### YOUR OBJECTIVE
Look through the lines below and copy each one that includes "logo".

Stored data:
== == ==

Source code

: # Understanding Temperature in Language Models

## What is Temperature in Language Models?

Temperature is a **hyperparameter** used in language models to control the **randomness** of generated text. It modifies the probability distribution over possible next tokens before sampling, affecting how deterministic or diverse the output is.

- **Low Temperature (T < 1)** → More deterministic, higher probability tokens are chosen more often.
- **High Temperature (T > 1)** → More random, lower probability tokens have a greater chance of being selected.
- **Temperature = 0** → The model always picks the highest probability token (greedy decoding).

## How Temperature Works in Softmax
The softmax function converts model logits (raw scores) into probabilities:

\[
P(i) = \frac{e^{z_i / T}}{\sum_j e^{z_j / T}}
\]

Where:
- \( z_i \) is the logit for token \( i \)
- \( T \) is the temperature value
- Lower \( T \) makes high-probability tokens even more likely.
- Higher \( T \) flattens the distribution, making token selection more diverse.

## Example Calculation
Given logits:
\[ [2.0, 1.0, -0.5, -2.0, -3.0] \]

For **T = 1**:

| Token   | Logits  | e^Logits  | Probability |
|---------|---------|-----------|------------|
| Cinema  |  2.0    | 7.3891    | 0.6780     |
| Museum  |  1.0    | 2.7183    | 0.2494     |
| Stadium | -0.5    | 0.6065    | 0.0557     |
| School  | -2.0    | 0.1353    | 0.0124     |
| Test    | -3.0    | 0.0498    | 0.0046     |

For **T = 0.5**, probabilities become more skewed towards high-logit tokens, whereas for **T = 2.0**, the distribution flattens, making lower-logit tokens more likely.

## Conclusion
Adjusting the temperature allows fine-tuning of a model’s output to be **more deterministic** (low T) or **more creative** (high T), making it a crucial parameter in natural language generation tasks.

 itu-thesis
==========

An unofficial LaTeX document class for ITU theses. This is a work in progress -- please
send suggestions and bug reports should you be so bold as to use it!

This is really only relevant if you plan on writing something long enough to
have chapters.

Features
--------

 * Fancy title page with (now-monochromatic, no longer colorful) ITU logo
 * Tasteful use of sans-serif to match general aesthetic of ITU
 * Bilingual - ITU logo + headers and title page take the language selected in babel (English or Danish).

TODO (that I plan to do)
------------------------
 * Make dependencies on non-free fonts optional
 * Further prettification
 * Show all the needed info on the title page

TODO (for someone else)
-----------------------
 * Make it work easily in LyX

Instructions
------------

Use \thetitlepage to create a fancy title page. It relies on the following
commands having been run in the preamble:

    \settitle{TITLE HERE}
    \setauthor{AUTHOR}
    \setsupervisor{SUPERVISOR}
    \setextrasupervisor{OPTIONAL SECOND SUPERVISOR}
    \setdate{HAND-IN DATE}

== == ==

### OUTPUT FOR THIS TASK
 * Fancy title page with (now-monochromatic, no longer colorful) ITU logo
 * Bilingual - ITU logo + headers and title page take the language selected in babel (English or Danish).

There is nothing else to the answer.